Work required: Before anything else, drop the pictures; then return exactly the lines from the top of the listing through the line with "- **Source TinyBMS**".

Dataset extract:
'''

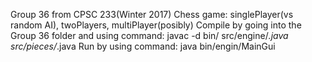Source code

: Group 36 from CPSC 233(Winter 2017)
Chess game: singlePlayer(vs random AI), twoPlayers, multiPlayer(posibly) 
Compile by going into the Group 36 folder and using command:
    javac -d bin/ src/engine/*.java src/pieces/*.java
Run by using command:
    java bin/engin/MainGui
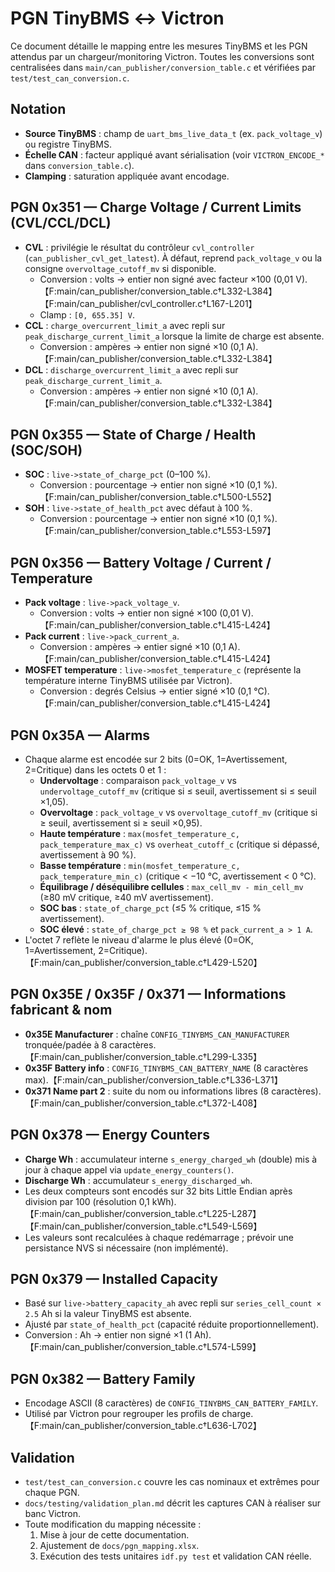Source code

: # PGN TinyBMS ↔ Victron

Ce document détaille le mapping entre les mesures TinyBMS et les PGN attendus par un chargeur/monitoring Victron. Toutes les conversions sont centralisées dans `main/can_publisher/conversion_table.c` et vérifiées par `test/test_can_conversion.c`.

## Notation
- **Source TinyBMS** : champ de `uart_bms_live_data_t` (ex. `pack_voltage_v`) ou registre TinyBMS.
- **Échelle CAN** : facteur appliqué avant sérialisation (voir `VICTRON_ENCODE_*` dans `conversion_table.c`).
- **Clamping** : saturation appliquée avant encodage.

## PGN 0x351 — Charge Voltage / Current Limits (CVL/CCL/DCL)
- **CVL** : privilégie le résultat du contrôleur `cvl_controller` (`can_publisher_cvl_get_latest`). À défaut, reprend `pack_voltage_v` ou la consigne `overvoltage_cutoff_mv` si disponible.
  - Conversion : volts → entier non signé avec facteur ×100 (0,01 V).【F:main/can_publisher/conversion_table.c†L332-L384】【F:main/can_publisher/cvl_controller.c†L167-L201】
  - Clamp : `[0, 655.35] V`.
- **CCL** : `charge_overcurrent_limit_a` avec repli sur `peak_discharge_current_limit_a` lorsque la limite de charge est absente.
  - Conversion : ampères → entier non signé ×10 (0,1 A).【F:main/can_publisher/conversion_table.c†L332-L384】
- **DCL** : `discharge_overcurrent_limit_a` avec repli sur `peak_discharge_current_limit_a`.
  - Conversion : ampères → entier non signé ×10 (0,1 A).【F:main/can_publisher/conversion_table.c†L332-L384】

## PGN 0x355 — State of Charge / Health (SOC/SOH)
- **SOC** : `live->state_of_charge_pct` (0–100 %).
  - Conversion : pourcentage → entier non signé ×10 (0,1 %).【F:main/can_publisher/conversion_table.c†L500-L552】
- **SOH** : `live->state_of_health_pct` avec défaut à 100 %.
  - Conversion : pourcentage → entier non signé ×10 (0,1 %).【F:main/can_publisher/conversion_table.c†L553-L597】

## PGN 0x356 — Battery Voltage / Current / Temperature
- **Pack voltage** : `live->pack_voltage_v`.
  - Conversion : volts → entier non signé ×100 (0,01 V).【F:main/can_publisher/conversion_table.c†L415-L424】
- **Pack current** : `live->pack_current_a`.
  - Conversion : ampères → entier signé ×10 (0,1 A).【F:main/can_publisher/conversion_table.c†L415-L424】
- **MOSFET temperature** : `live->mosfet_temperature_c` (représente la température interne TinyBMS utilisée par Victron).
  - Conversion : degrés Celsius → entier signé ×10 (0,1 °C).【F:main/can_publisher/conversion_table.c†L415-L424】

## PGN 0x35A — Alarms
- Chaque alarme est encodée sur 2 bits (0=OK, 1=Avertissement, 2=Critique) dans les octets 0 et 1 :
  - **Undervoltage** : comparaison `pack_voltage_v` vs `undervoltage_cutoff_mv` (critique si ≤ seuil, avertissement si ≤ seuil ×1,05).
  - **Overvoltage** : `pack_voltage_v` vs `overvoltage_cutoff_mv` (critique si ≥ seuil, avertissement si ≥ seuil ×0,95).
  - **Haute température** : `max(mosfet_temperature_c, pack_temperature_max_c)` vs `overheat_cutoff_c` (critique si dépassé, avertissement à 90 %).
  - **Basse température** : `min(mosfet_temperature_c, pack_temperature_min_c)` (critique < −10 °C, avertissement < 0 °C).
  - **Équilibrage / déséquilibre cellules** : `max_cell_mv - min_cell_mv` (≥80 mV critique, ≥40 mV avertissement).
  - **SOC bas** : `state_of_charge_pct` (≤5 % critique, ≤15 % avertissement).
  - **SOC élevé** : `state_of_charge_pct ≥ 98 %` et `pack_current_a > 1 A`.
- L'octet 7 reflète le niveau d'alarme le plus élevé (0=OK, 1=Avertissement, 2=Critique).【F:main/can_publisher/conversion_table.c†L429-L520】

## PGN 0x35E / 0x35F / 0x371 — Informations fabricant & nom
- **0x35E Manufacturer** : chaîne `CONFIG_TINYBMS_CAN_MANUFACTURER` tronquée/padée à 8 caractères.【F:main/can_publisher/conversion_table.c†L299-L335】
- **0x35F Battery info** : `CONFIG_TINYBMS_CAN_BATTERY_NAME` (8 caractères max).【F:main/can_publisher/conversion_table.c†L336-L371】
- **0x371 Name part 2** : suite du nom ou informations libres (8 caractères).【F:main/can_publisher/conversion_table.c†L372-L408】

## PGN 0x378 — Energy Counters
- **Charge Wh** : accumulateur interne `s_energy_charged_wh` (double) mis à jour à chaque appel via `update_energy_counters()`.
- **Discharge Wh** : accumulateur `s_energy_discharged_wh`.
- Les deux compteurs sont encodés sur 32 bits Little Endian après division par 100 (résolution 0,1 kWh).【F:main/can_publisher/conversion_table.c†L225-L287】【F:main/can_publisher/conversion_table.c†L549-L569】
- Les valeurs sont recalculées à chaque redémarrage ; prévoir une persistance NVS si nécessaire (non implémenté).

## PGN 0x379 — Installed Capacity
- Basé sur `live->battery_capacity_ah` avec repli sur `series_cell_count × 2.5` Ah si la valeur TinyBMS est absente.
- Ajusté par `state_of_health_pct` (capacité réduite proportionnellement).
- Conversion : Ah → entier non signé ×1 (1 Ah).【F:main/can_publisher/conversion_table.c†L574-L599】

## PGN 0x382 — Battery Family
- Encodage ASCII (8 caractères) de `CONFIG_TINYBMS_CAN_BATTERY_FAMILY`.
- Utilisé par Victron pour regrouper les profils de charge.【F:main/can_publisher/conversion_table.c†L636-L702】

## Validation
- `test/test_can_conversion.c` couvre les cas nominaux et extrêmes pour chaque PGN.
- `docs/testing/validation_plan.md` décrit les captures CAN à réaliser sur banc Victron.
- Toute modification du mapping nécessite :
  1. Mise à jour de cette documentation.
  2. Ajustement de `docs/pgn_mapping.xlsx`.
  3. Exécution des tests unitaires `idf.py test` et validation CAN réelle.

'''

Task result:
Source code

: Group 36 from CPSC 233(Winter 2017)
Chess game: singlePlayer(vs random AI), twoPlayers, multiPlayer(posibly) 
Compile by going into the Group 36 folder and using command:
    javac -d bin/ src/engine/*.java src/pieces/*.java
Run by using command:
    java bin/engin/MainGui
Source code

: # PGN TinyBMS ↔ Victron

Ce document détaille le mapping entre les mesures TinyBMS et les PGN attendus par un chargeur/monitoring Victron. Toutes les conversions sont centralisées dans `main/can_publisher/conversion_table.c` et vérifiées par `test/test_can_conversion.c`.

## Notation
- **Source TinyBMS** : champ de `uart_bms_live_data_t` (ex. `pack_voltage_v`) ou registre TinyBMS.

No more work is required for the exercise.